Vegan statt Stress? Rezension: Vegan in Topform

  • Nils Borgstedt
Brendon Brazier ist Veganer - und Top-Triathlet. Das Buch "Vegan in Topform", das unter dem Titel "The Thrive Diet" 2007 auf Englisch erschienen ist und jetzt auf Deutsch übersetzt wurde, will zeigen, dass das kein Widerspruch ist. Das Buch bietet dabei sowohl theoretisches Hintergrundwissen zu den Vorteilen veganer Vollwerternährung als auch einen 6-Wochen-Einsteigerplan und zahlreiche Rezepte.

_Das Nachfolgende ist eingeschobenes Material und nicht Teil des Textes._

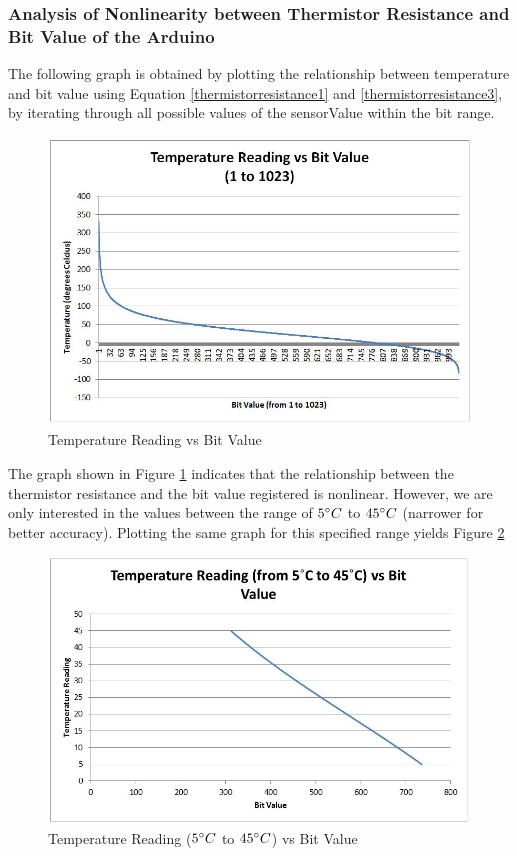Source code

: \subsubsection{Analysis of Nonlinearity between Thermistor Resistance and Bit Value of the Arduino}

The following graph is obtained by plotting the relationship between temperature and bit value using Equation \ref{thermistorresistance1} and \ref{thermistorresistance3}, by iterating through all possible values of the sensorValue within the bit range.

\begin{figure}[H]
	\centering
	\includegraphics[width=\linewidth]{thermistor2.jpg}
	\caption{Temperature Reading vs Bit Value}
	\label{temperaturevsbitvalue}
\end{figure}

The graph shown in Figure \ref{temperaturevsbitvalue} indicates that the relationship between the thermistor resistance and the bit value registered is nonlinear. However, we are only interested in the values between the range of $5\degree C$ to $45\degree C$ (narrower for better accuracy). Plotting the same graph for this specified range yields Figure \ref{temperaturevsbitvalue5-45} 

\begin{figure}[H]
	\centering
	\includegraphics[width=\linewidth]{thermistor3.jpg}
	\caption{Temperature Reading ($5\degree C$ to $45\degree C$) vs Bit Value}
	\label{temperaturevsbitvalue5-45}
\end{figure}

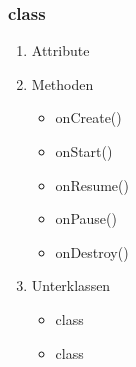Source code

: \documentclass[a4paper]{scrreprt}
\begin{document}
                \subsubsection{class }
                \begin{enumerate}
                        \item Attribute
                        \item Methoden
                            \begin{itemize}
                                \item onCreate()
                                \item onStart()
                                \item onResume()
                                \item onPause()
                                \item onDestroy()
                            \end{itemize}
                        \item Unterklassen
                            \begin{itemize}
                                \item class 
                                \item class 
                            \end{itemize}
                                
                \end{enumerate}
\end{document}
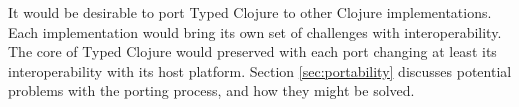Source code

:It would be desirable to port Typed Clojure to other Clojure implementations.
Each implementation would bring its own set of challenges with interoperability.
The core of Typed Clojure would preserved with each port changing at least 
its interoperability with its host platform. Section \ref{sec:portability}
discusses potential problems with the porting process, and how
they might be solved.



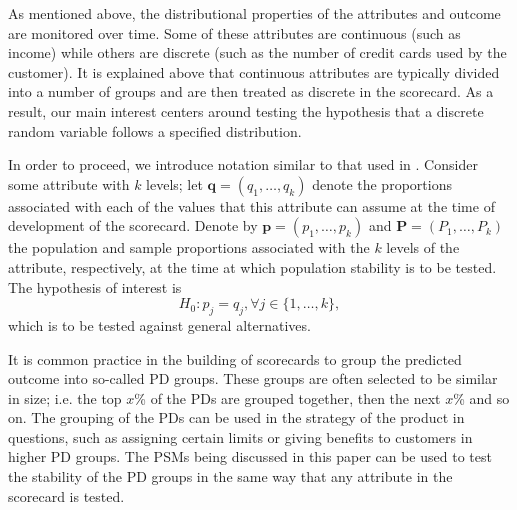 \documentclass{article}
\theoremstyle{def}
\begin{document}
As mentioned above, the distributional properties of the attributes and outcome are monitored over time. Some of these attributes are continuous (such as income) while others are discrete (such as the number of credit cards used by the customer). It is explained above that continuous attributes are typically divided into a number of groups and are then treated as discrete in the scorecard.
As a result, our main interest centers around testing the hypothesis that a discrete random variable follows a specified distribution.

In order to proceed, we introduce notation similar to that used in \cite{DUPISANIEVISAGIE2020}. Consider some attribute with $k$ levels; let $\mathbf{q}=(q_1,\dots,q_k)$ denote the proportions associated with each of the values that this attribute can assume at the time of development of the scorecard. Denote by $\mathbf{p}=(p_1,\dots,p_k)$ and $\mathbf{P}=(P_1,\dots,P_k)$ the population and sample proportions associated with the $k$ levels of the attribute, respectively, at the time at which population stability is to be tested. The hypothesis of interest is
\begin{equation}\label{eqn:H0}
    H_0: p_j=q_j, \forall j \in \{1,\dots,k\},
\end{equation}
which is to be tested against general alternatives.

It is common practice in the building of scorecards to group the predicted outcome into so-called PD groups. These groups are often selected to be similar in size; i.e. the top $x$\% of the PDs are grouped together, then the next $x$\% and so on. The grouping of the PDs can be used in the strategy of the product in questions, such as assigning certain limits or giving benefits to customers in higher PD groups. The PSMs being discussed in this paper can be used to test the stability of the PD groups in the same way that any attribute in the scorecard is tested.
\end{document}
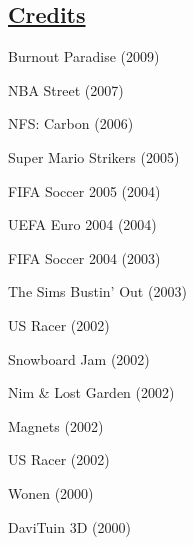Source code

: \documentclass[margin, line]{resume}
\begin{document}
\begin{resume}
\section{\sc \href{http://www.mobygames.com/developer/sheet/view/developerId,94489/}{Credits}}
\begin{multicols}{3}
\begin{list2}
    \item Burnout Paradise (2009)
    \item NBA Street (2007)
    \item NFS: Carbon (2006)    
    \item Super Mario Strikers (2005)
    \item FIFA Soccer 2005 (2004)
    \item UEFA Euro 2004 (2004)
    \item FIFA Soccer 2004 (2003)
    \item The Sims Bustin' Out (2003)
    \item US Racer (2002)
    \item Snowboard Jam (2002)
    \item Nim \& Lost Garden (2002)
    \item Magnets (2002)
    \item US Racer (2002)
    \item Wonen (2000)
    \item DaviTuin 3D (2000)    
\end{list2}
\end{multicols}

\end{resume}
\end{document}
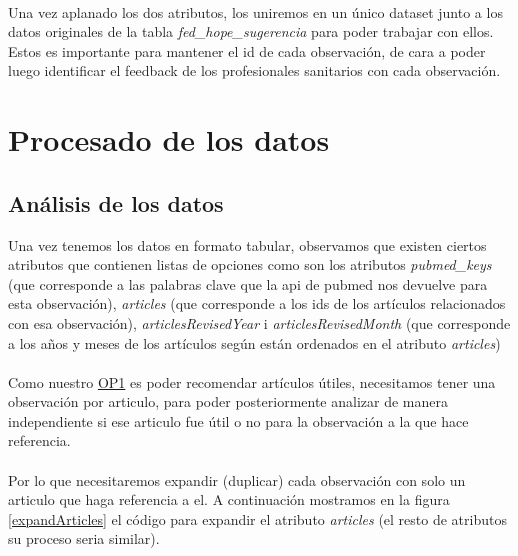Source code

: \documentclass[10pt,a4paper,oneside]{book}
\begin{document}
\paragraph{}
Una vez aplanado los dos atributos, los uniremos en un único dataset junto a los datos originales de la tabla \textit{fed\_hope\_sugerencia} para poder trabajar con ellos. Estos es importante para mantener el id de cada observación, de cara a poder luego identificar el feedback de los profesionales sanitarios con cada observación.

\newpage
\section{Procesado de los datos}

\subsection{Análisis de los datos}
Una vez tenemos los datos en formato tabular, observamos que existen ciertos atributos que contienen listas de opciones como son los atributos \textit{pubmed\_keys} (que corresponde a las palabras clave que la api de pubmed nos devuelve para esta observación), \textit{articles} (que corresponde a los ids de los artículos relacionados con esa observación), \textit{articlesRevisedYear} i \textit{articlesRevisedMonth} (que corresponde a los años y meses de los artículos según están ordenados en el atributo \textit{articles})

\paragraph{}
Como nuestro \hyperref[op:OP1]{OP1} es poder recomendar artículos útiles, necesitamos tener una observación por articulo, para poder posteriormente analizar de manera independiente si ese articulo fue útil o no para la observación a la que hace referencia.

\paragraph{}
Por lo que necesitaremos expandir (duplicar) cada observación con solo un articulo que haga referencia a el. A continuación mostramos en la figura \ref{expandArticles} el código para expandir el atributo \textit{articles} (el resto de atributos su proceso seria similar).
\end{document}
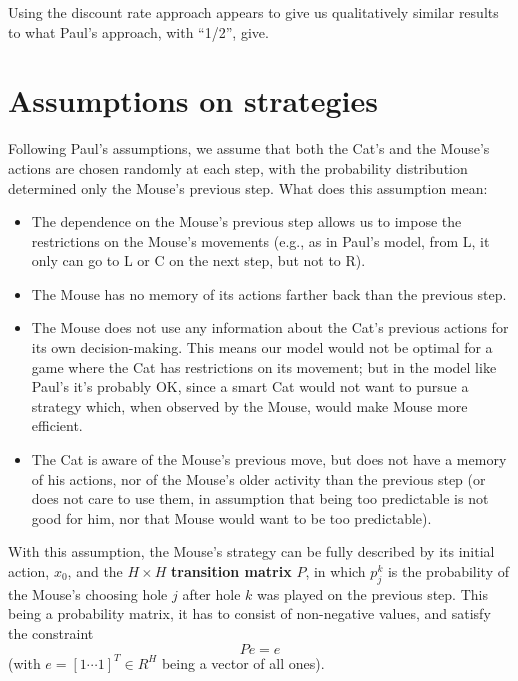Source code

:\documentclass[12pt]{article}
\begin{document}
Using the discount rate approach appears to give us qualitatively similar results to what Paul's approach, with ``1/2'', give.

\section{Assumptions on strategies} 
\label{sec:pq}

Following Paul's assumptions, we assume that both the Cat's and the
Mouse's actions are chosen randomly at each step, with the probability
distribution determined only the Mouse's previous step. What does this
assumption mean:
\begin{itemize}

\item The dependence on the Mouse's previous step allows us to impose the restrictions on the Mouse's movements (e.g., as in Paul's model, from L, it  only can go to L or C on the next step, but not to R).

\item The Mouse has no memory of its actions farther back than the previous step.

\item The Mouse does not use any information about the Cat's previous actions for its own decision-making. This means our model would not be optimal for a game where the Cat has restrictions on its movement; but in the model like Paul's it's probably OK, since a smart Cat would not want to pursue a strategy which, when observed by the Mouse, would make Mouse more efficient.

\item The Cat is aware of the Mouse's previous move, but does not have a memory of his actions, nor of the Mouse's older activity than the previous step (or does not care to use them, in assumption that being too predictable is not good for him, nor that Mouse would want to be too predictable).
\end{itemize}

With this assumption, the Mouse's strategy can be fully described by its initial action, $x_0$, and the $H \times H$ {\bf transition matrix} $P$, in which $p^k_j$ is the probability of the Mouse's choosing hole $j$ after hole $k$ was played on the previous step. This being a probability matrix, it has to consist of non-negative values, and satisfy the constraint
\begin{equation}
\label{eq:pe}
P e= e
\end{equation}
(with $e = [1 \cdots 1 ]^T \in R^H$ being a vector of all ones). 
\end{document}

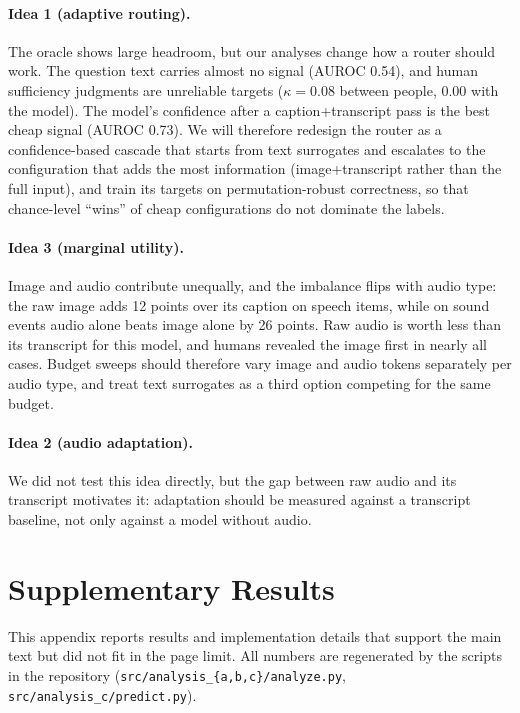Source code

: \documentclass{article}
\begin{document}
\paragraph{Idea 1 (adaptive routing).} The oracle shows large headroom, but our
analyses change how a router should work. The question text carries almost no
signal (AUROC 0.54), and human sufficiency judgments are unreliable targets
($\kappa{=}0.08$ between people, $0.00$ with the model). The model's confidence
after a caption+transcript pass is the best cheap signal (AUROC 0.73). We will
therefore redesign the router as a confidence-based cascade that starts from
text surrogates and escalates to the configuration that adds the most
information (image+transcript rather than the full input), and train its targets
on permutation-robust correctness, so that chance-level ``wins'' of cheap
configurations do not dominate the labels.

\paragraph{Idea 3 (marginal utility).} Image and audio contribute unequally, and
the imbalance flips with audio type: the raw image adds 12 points over its caption
on speech items, while on sound events audio alone beats image alone by 26 points.
Raw audio is worth less than its transcript for this model, and humans revealed
the image first in nearly all cases. Budget sweeps should therefore vary image and
audio tokens separately per audio type, and treat text surrogates as a third
option competing for the same budget.

\paragraph{Idea 2 (audio adaptation).} We did not test this idea directly, but
the gap between raw audio and its transcript motivates it: adaptation should be
measured against a transcript baseline, not only against a model without audio.




\clearpage
\appendix

\section{Supplementary Results}
\label{app:results}

This appendix reports results and implementation details that support the main
text but did not fit in the page limit. All numbers are regenerated by the
scripts in the repository (\texttt{src/analysis\_\{a,b,c\}/analyze.py},
\texttt{src/analysis\_c/predict.py}).
\end{document}
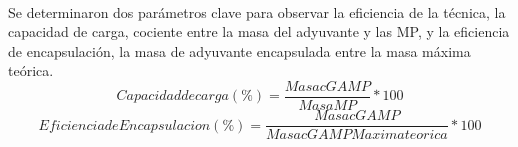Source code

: \documentclass[a4paper,11pt]{article}
\begin{document}
\\Se determinaron dos parámetros clave para observar la eficiencia de la técnica, la capacidad de carga, cociente entre la masa del adyuvante y las MP, y la eficiencia de encapsulación, la masa de adyuvante encapsulada entre la masa máxima teórica.
\begin{displaymath}
	Capacidad de carga(\%) =  \frac{Masa cGAMP}{Masa MP} * 100
\end{displaymath}
\begin{displaymath}
	Eficiencia de Encapsulacion (\%) = \frac{Masa cGAMP}{Masa cGAMP Maxima  teorica} * 100
\end{displaymath}




	
\end{document}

Warum das Ganze? Der Ausgangspunkt für Brazier, der als Ausdauersportler in der Wettkampfvorbereitung ein extremes Trainingspensum abspult, ist es, alle möglichen negativen Einflüsse von Ernährung auf seine Leistung zu minimieren. Hierzu zählen seiner Ansicht nach vor allem "Ernährungsstress", aber auch mangelnde Nährstoffe in vielen Lebensmitteln und säurebildende Lebensmittel.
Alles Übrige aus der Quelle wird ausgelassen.